🤖 AI Summary
This study addresses the challenge of presence-only prediction for multiple co-occurring butterfly species in satellite imagery, motivated by large-scale biodiversity monitoring requirements. We introduce the first remote-sensing dataset annotated for butterfly species across the UK, featuring four spectral bands, and develop a ResNet-based multi-label classification framework. To enhance discrimination among co-occurring species—particularly under probabilistic labels (e.g., species occurrence probabilities)—we propose a novel soft-supervised contrastive regularization loss. Experimental results demonstrate that our method significantly outperforms mean-baseline approaches in high-biodiversity regions, achieving improved accuracy for species coexistence modeling.
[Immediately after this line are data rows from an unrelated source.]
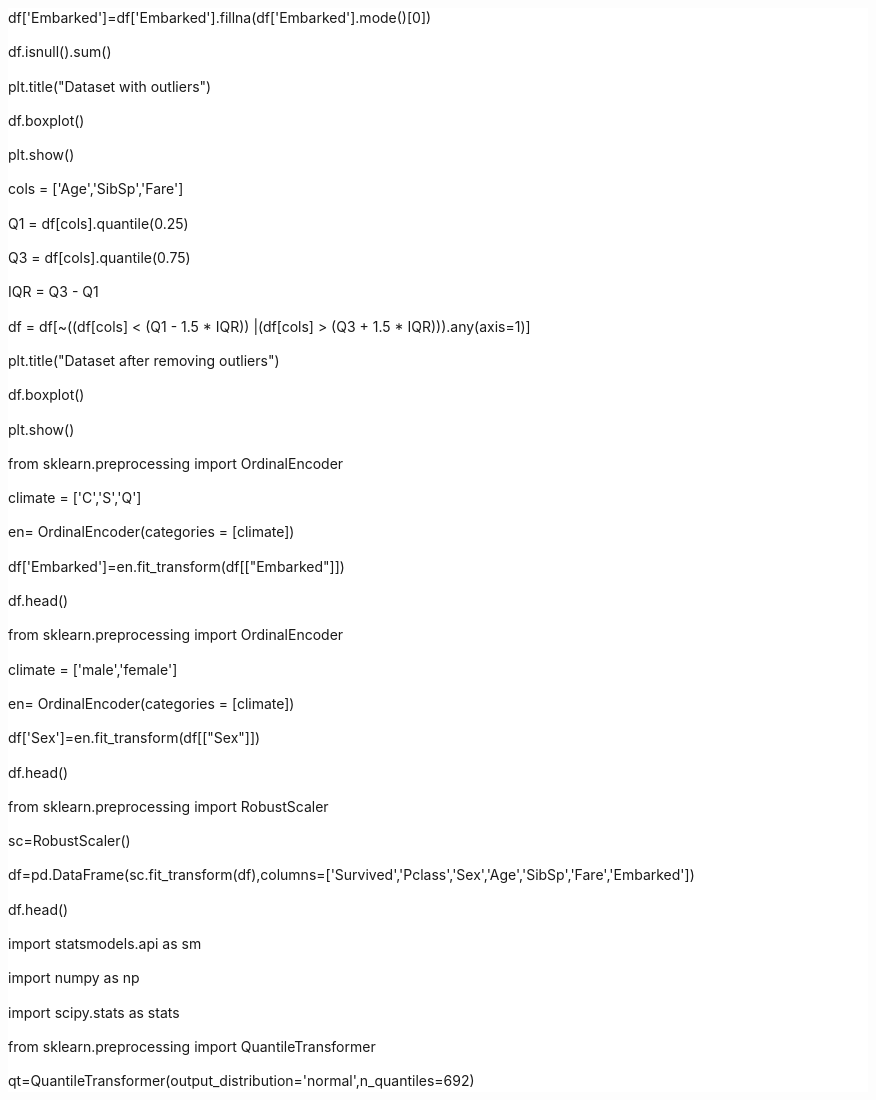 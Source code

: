 df['Embarked']=df['Embarked'].fillna(df['Embarked'].mode()[0])

df.isnull().sum()

plt.title("Dataset with outliers")

df.boxplot()

plt.show()

cols = ['Age','SibSp','Fare']

Q1 = df[cols].quantile(0.25)

Q3 = df[cols].quantile(0.75)

IQR = Q3 - Q1

df = df[~((df[cols] < (Q1 - 1.5 * IQR)) |(df[cols] > (Q3 + 1.5 * IQR))).any(axis=1)]

plt.title("Dataset after removing outliers")

df.boxplot()

plt.show()

from sklearn.preprocessing import OrdinalEncoder

climate = ['C','S','Q']

en= OrdinalEncoder(categories = [climate])

df['Embarked']=en.fit_transform(df[["Embarked"]])

df.head()

from sklearn.preprocessing import OrdinalEncoder

climate = ['male','female']

en= OrdinalEncoder(categories = [climate])

df['Sex']=en.fit_transform(df[["Sex"]])

df.head()

from sklearn.preprocessing import RobustScaler

sc=RobustScaler()

df=pd.DataFrame(sc.fit_transform(df),columns=['Survived','Pclass','Sex','Age','SibSp','Fare','Embarked'])

df.head()

import statsmodels.api as sm

import numpy as np

import scipy.stats as stats

from sklearn.preprocessing import QuantileTransformer 

qt=QuantileTransformer(output_distribution='normal',n_quantiles=692)
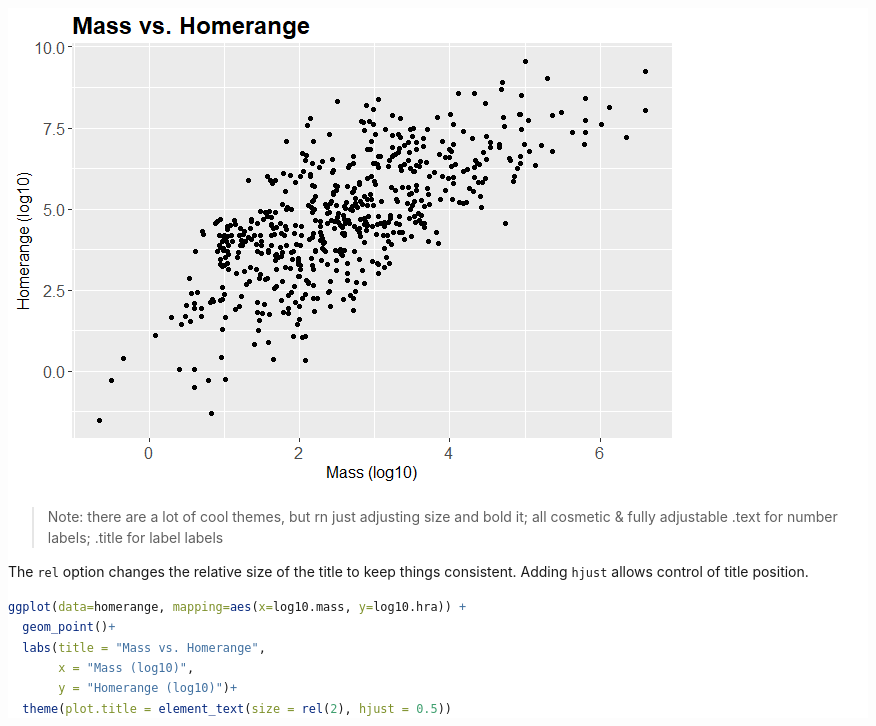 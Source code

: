 ![](Lab_7_class_notes_files/figure-html/unnamed-chunk-11-1.png)
> Note: there are a lot of cool themes, but rn just adjusting size and bold it; all cosmetic & fully adjustable 
> .text for number labels; .title for label labels

The `rel` option changes the relative size of the title to keep things consistent. Adding `hjust` allows control of title position.

```r
ggplot(data=homerange, mapping=aes(x=log10.mass, y=log10.hra)) +
  geom_point()+
  labs(title = "Mass vs. Homerange",
       x = "Mass (log10)",
       y = "Homerange (log10)")+ 
  theme(plot.title = element_text(size = rel(2), hjust = 0.5))
```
This work validates the feasibility and effectiveness of remote-sensing-driven species distribution modeling and establishes a scalable technical pathway for ecological monitoring.
📝 Abstract
The growing demand for scalable biodiversity monitoring methods has fuelled interest in remote sensing data, due to its widespread availability and extensive coverage. Traditionally, the application of remote sensing to biodiversity research has focused on mapping and monitoring habitats, but with increasing availability of large-scale citizen-science wildlife observation data, recent methods have started to explore predicting multi-species presence directly from satellite images. This paper presents a new data set for predicting butterfly species presence from satellite data in the United Kingdom. We experimentally optimise a Resnet-based model to predict multi-species presence from 4-band satellite images, and find that this model especially outperforms the mean rate baseline for locations with high species biodiversity. To improve performance, we develop a soft, supervised contrastive regularisation loss that is tailored to probabilistic labels (such as species-presence data), and demonstrate that this improves prediction accuracy. In summary, our new data set and contrastive regularisation method contribute to the open challenge of accurately predicting species biodiversity from remote sensing data, which is key for efficient biodiversity monitoring.